O mais recente capítulo dessa disputa ocorreu em uma reunião do Conselho Universitário da Universidade Federal da Bahia (UFBA) no dia 9. Durante o encontro, o diretor da EPUFBA, Marcelo Embiruçu, apresentou seu projeto, contando com o apoio de alguns estudantes. No entanto, havia também um grupo de alunos se manifestando contrariamente ao plano de reorganização da Escola.

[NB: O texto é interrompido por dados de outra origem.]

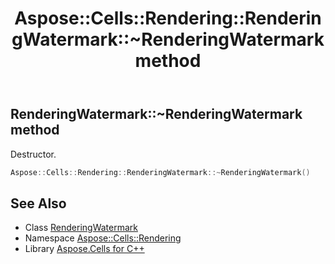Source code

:﻿---
title: Aspose::Cells::Rendering::RenderingWatermark::~RenderingWatermark method
linktitle: ~RenderingWatermark
second_title: Aspose.Cells for C++ API Reference
description: 'Aspose::Cells::Rendering::RenderingWatermark::~RenderingWatermark method. Destructor in C++.'
type: docs
weight: 200
url: /cpp/aspose.cells.rendering/renderingwatermark/~renderingwatermark/
---
## RenderingWatermark::~RenderingWatermark method


Destructor.

```cpp
Aspose::Cells::Rendering::RenderingWatermark::~RenderingWatermark()
```

## See Also

* Class [RenderingWatermark](../)
* Namespace [Aspose::Cells::Rendering](../../)
* Library [Aspose.Cells for C++](../../../)
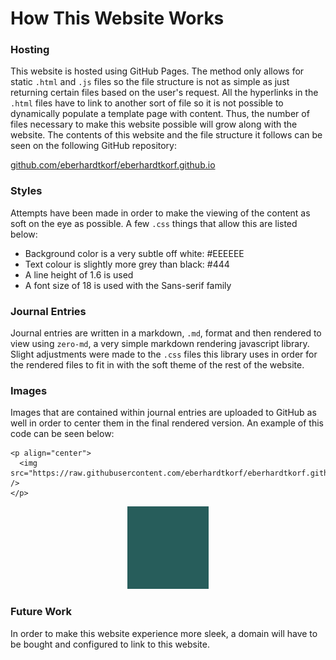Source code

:# How This Website Works

### Hosting

This website is hosted using GitHub Pages. The method only allows for static `.html` and `.js` files so the file structure is not as simple as just returning certain files based on the user's request. All the hyperlinks in the `.html` files have to link to another sort of file so it is not possible to dynamically populate a template page with content. Thus, the number of files necessary to make this website possible will grow along with the website. The contents of this website and the file structure it follows can be seen on the following GitHub repository:

[github.com/eberhardtkorf/eberhardtkorf.github.io](https://github.com/eberhardtkorf/eberhardtkorf.github.io)

### Styles

Attempts have been made in order to make the viewing of the content as soft on the eye as possible. A few `.css` things that allow this are listed below:

* Background color is a very subtle off white: #EEEEEE
* Text colour is slightly more grey than black: #444
* A line height of 1.6 is used
* A font size of 18 is used with the Sans-serif family

### Journal Entries

Journal entries are written in a markdown, `.md`, format and then rendered to view using `zero-md`, a very simple markdown rendering javascript library. Slight adjustments were made to the `.css` files this library uses in order for the rendered files to fit in with the soft theme of the rest of the website.

### Images

Images that are contained within journal entries are uploaded to GitHub as well in order to center them in the final rendered version. An example of this code can be seen below:

```
<p align="center">
  <img src="https://raw.githubusercontent.com/eberhardtkorf/eberhardtkorf.github.io/main/pages/journal/entries/readmes/readme_images/test.png" />
</p>
```

<p align="center">
  <img src="https://raw.githubusercontent.com/eberhardtkorf/eberhardtkorf.github.io/main/pages/journal/entries/readmes/readme_images/test.png" />
</p>

### Future Work

In order to make this website experience more sleek, a domain will have to be bought and configured to link to this website.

Com a indefinição sobre o futuro das obras e em meio à preocupação com os R$ 35 milhões liberados pelo Plano de Aceleração do Crescimento (PAC) — destinados à finalização de uma construção iniciada em 2011 e paralisada em 2016 — o diretório acadêmico dos cursos de engenharia de produção, controle e automação, elétrica e química protocolou uma denúncia no Ministério Público Federal, alegando desvio de finalidade.
Projeto em Debate
O projeto que recebeu aval da congregação da Politécnica tinha como objetivo abrigar os cursos de engenharia industrial (química, de produção, automação, ambiental e mecatrônica) e engenharia elétrica e computação, sem desconsiderar os demais cursos oferecidos pela unidade.
Um dos críticos do projeto é o professor titular de tratamento de minérios da EPUFBA, Luiz Rogério de Andrade Lima. Ele se opõe à proposta de desmembramento da escola e à criação de duas novas unidades, conforme defendido por Embiruçu. Luiz Rogério destaca que o apoio à proposta foi majoritariamente da congregação, que conta com mais de 40 integrantes, e argumenta que a criação de novas unidades na UFBA geralmente leva entre 3 e 15 anos.
“Não há consenso entre os docentes. Aqueles que apoiam o desmembramento são, no máximo, 35 em um total de 190, tentando impor um caminho que não reflete o interesse da unidade”, afirma o professor. Ele ainda ressalta que, com o término do mandato do atual diretor em 10 meses, não haveria tempo para a criação de novas unidades, sugerindo que essa discussão deve ser deliberada em um referendo.
Reações e Defesas
Marcelo Embiruçu reverte as críticas de Luiz Rogério, ressaltando que não há um prazo legal para a tramitação do projeto, que deve ser publicado e discutido publicamente por 60 dias. Ele nega que esteja impondo sua visão e salienta que a proposta de novas unidades estava inclusa em sua campanha para a direção.
“A intenção deles é simplesmente substituir minha gestão, mas vamos ver se o tempo será suficiente e se serei reeleito. Isso faz parte do que prometi na minha candidatura”, pontua Embiruçu, acrescentando que as críticas recebidas demonstram “ignorância e desconhecimento” sobre o funcionamento do conselho universitário.
Sobre a posição da Procuradoria, Embiruçu acredita que houve um equívoco, afirmando que, do ponto de vista da engenharia, não há como considerar um projeto genérico. Ele descreve essa classificação como uma “aberração”.
Disputa de Poder
O diretor também enfatiza que o projeto obteve aprovação em quatro votações pela congregação da EPUFBA. “A congregação possui 42 membros, sendo oito estudantes, um servidor técnico e 33 docentes. A verdade é que existem 70 pessoas dispostas a criar novas unidades. Não se pode esperar consenso em uma instituição tão complexa como a Escola Politécnica, e por isso a solução deve ser democrática e votada”, conclui.
Embiruçu deixa claro que não há uma relação direta entre a ocupação do prédio e a criação de novas unidades. Ele explica que esses são processos distintos: a definição da ocupação é responsabilidade da congregação, a reorganização acadêmica para a criação de novas unidades e a reestruturação administrativa. Para o diretor, essa situação evidencia uma disputa de poder na instituição.
“Sou o segundo diretor na história da Politécnica que não é engenheiro civil. A oposição, de forma raivosa, está gerando um clima de animosidade entre os estudantes. A decisão deve ser tomada pelo Consuni, e estou confiante de que a proposta será aprovada”, finaliza Embiruçu.